[Start of Attachment]
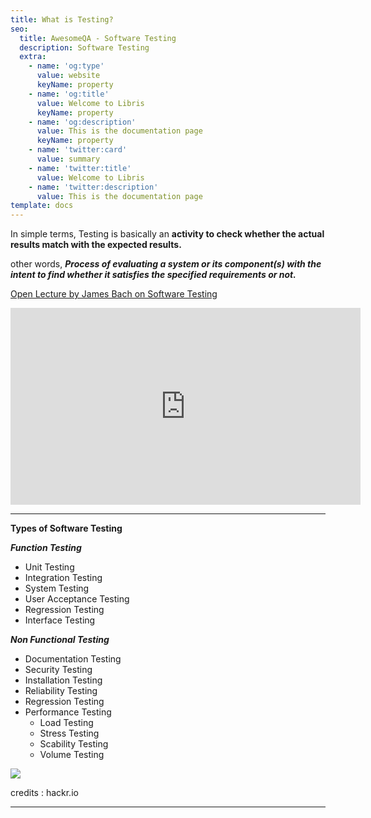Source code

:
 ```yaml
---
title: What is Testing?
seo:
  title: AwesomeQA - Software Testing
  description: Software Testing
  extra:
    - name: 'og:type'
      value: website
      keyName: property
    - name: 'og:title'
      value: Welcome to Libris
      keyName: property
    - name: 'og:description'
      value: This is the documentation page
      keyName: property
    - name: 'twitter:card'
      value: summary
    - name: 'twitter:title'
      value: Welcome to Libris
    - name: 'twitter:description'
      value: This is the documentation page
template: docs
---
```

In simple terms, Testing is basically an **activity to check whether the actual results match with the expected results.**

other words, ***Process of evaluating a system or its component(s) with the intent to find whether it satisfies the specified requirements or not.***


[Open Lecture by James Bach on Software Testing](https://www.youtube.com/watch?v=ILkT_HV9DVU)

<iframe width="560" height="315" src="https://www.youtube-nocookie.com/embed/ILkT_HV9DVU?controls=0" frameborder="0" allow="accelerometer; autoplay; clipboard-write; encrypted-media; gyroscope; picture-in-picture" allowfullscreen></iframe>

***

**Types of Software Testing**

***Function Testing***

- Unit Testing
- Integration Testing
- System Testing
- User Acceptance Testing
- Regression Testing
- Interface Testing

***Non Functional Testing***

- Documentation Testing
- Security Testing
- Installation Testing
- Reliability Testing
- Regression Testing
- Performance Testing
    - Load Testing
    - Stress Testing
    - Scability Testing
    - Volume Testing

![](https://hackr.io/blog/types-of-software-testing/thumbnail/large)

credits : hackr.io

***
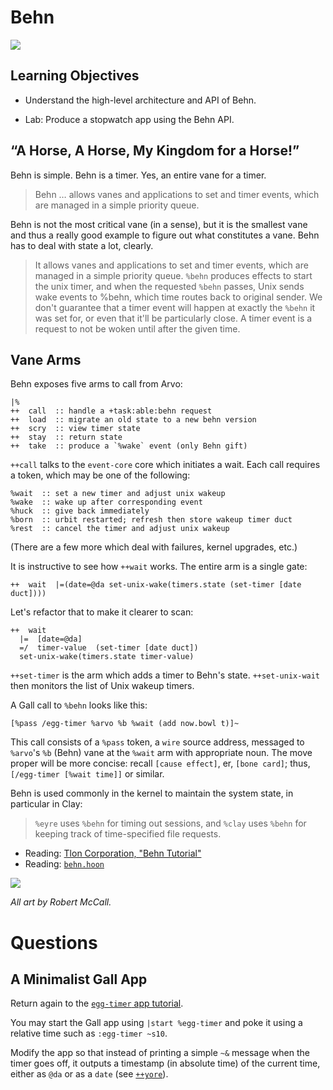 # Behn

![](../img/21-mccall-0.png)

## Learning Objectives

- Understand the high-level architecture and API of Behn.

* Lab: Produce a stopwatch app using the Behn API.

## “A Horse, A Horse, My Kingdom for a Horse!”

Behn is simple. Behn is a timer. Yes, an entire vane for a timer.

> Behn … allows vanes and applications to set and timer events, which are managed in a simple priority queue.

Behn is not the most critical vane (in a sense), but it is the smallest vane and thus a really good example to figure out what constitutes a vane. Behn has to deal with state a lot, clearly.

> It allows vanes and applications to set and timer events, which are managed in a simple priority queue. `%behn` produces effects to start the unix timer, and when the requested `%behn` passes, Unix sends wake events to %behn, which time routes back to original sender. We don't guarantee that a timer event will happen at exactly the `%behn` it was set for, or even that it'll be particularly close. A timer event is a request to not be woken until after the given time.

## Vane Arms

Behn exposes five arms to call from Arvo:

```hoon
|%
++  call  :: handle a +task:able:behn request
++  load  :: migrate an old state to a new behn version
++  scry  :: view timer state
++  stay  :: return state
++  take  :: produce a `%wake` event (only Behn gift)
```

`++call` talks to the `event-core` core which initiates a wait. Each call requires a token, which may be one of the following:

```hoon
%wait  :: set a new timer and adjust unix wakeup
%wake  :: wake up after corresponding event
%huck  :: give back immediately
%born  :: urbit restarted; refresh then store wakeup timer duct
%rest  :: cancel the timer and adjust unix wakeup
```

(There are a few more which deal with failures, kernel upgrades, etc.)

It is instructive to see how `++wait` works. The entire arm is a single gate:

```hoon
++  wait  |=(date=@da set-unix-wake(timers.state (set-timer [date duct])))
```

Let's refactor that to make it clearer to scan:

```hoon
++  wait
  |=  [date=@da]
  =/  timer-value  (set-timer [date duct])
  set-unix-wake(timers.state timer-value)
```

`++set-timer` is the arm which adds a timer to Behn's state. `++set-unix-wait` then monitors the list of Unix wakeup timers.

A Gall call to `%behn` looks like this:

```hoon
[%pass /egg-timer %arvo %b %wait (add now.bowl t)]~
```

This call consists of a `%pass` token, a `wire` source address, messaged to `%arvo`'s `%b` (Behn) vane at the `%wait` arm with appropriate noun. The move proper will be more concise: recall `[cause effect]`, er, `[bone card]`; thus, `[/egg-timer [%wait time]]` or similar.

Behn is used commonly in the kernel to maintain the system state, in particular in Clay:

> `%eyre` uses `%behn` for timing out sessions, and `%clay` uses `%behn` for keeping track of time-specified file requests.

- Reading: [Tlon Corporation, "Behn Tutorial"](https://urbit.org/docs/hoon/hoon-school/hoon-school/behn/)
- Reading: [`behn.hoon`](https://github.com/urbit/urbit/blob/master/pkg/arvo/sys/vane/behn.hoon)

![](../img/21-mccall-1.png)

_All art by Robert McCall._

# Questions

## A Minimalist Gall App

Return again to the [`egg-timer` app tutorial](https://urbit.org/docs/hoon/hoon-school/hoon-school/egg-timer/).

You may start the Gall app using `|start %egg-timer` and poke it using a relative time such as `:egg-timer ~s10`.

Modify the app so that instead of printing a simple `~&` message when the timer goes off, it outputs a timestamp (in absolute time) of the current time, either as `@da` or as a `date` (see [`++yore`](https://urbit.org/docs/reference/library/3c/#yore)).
[End of Attachment]
* _WHAT TO WORK ON_
Exactly as written, please copy out the whole set of records, skipping images.

* _FINISHED TASK_
Source code

:
 ```yaml
---
title: What is Testing?
seo:
  title: AwesomeQA - Software Testing
  description: Software Testing
  extra:
    - name: 'og:type'
      value: website
      keyName: property
    - name: 'og:title'
      value: Welcome to Libris
      keyName: property
    - name: 'og:description'
      value: This is the documentation page
      keyName: property
    - name: 'twitter:card'
      value: summary
    - name: 'twitter:title'
      value: Welcome to Libris
    - name: 'twitter:description'
      value: This is the documentation page
template: docs
---
```

In simple terms, Testing is basically an **activity to check whether the actual results match with the expected results.**

other words, ***Process of evaluating a system or its component(s) with the intent to find whether it satisfies the specified requirements or not.***


[Open Lecture by James Bach on Software Testing](https://www.youtube.com/watch?v=ILkT_HV9DVU)

<iframe width="560" height="315" src="https://www.youtube-nocookie.com/embed/ILkT_HV9DVU?controls=0" frameborder="0" allow="accelerometer; autoplay; clipboard-write; encrypted-media; gyroscope; picture-in-picture" allowfullscreen></iframe>

***

**Types of Software Testing**

***Function Testing***

- Unit Testing
- Integration Testing
- System Testing
- User Acceptance Testing
- Regression Testing
- Interface Testing

***Non Functional Testing***

- Documentation Testing
- Security Testing
- Installation Testing
- Reliability Testing
- Regression Testing
- Performance Testing
    - Load Testing
    - Stress Testing
    - Scability Testing
    - Volume Testing

![](https://hackr.io/blog/types-of-software-testing/thumbnail/large)

credits : hackr.io

***
 # Behn

![](../img/21-mccall-0.png)

## Learning Objectives

- Understand the high-level architecture and API of Behn.

* Lab: Produce a stopwatch app using the Behn API.

## “A Horse, A Horse, My Kingdom for a Horse!”

Behn is simple. Behn is a timer. Yes, an entire vane for a timer.

> Behn … allows vanes and applications to set and timer events, which are managed in a simple priority queue.

Behn is not the most critical vane (in a sense), but it is the smallest vane and thus a really good example to figure out what constitutes a vane. Behn has to deal with state a lot, clearly.

> It allows vanes and applications to set and timer events, which are managed in a simple priority queue. `%behn` produces effects to start the unix timer, and when the requested `%behn` passes, Unix sends wake events to %behn, which time routes back to original sender. We don't guarantee that a timer event will happen at exactly the `%behn` it was set for, or even that it'll be particularly close. A timer event is a request to not be woken until after the given time.

## Vane Arms

Behn exposes five arms to call from Arvo:

```hoon
|%
++  call  :: handle a +task:able:behn request
++  load  :: migrate an old state to a new behn version
++  scry  :: view timer state
++  stay  :: return state
++  take  :: produce a `%wake` event (only Behn gift)
```

`++call` talks to the `event-core` core which initiates a wait. Each call requires a token, which may be one of the following:

```hoon
%wait  :: set a new timer and adjust unix wakeup
%wake  :: wake up after corresponding event
%huck  :: give back immediately
%born  :: urbit restarted; refresh then store wakeup timer duct
%rest  :: cancel the timer and adjust unix wakeup
```

(There are a few more which deal with failures, kernel upgrades, etc.)

It is instructive to see how `++wait` works. The entire arm is a single gate:

```hoon
++  wait  |=(date=@da set-unix-wake(timers.state (set-timer [date duct])))
```

Let's refactor that to make it clearer to scan:

```hoon
++  wait
  |=  [date=@da]
  =/  timer-value  (set-timer [date duct])
  set-unix-wake(timers.state timer-value)
```

`++set-timer` is the arm which adds a timer to Behn's state. `++set-unix-wait` then monitors the list of Unix wakeup timers.

A Gall call to `%behn` looks like this:

```hoon
[%pass /egg-timer %arvo %b %wait (add now.bowl t)]~
```

This call consists of a `%pass` token, a `wire` source address, messaged to `%arvo`'s `%b` (Behn) vane at the `%wait` arm with appropriate noun. The move proper will be more concise: recall `[cause effect]`, er, `[bone card]`; thus, `[/egg-timer [%wait time]]` or similar.

Behn is used commonly in the kernel to maintain the system state, in particular in Clay:

> `%eyre` uses `%behn` for timing out sessions, and `%clay` uses `%behn` for keeping track of time-specified file requests.

- Reading: [Tlon Corporation, "Behn Tutorial"](https://urbit.org/docs/hoon/hoon-school/hoon-school/behn/)
- Reading: [`behn.hoon`](https://github.com/urbit/urbit/blob/master/pkg/arvo/sys/vane/behn.hoon)

![](../img/21-mccall-1.png)

_All art by Robert McCall._

# Questions

## A Minimalist Gall App

Return again to the [`egg-timer` app tutorial](https://urbit.org/docs/hoon/hoon-school/hoon-school/egg-timer/).

You may start the Gall app using `|start %egg-timer` and poke it using a relative time such as `:egg-timer ~s10`.

Modify the app so that instead of printing a simple `~&` message when the timer goes off, it outputs a timestamp (in absolute time) of the current time, either as `@da` or as a `date` (see [`++yore`](https://urbit.org/docs/reference/library/3c/#yore)).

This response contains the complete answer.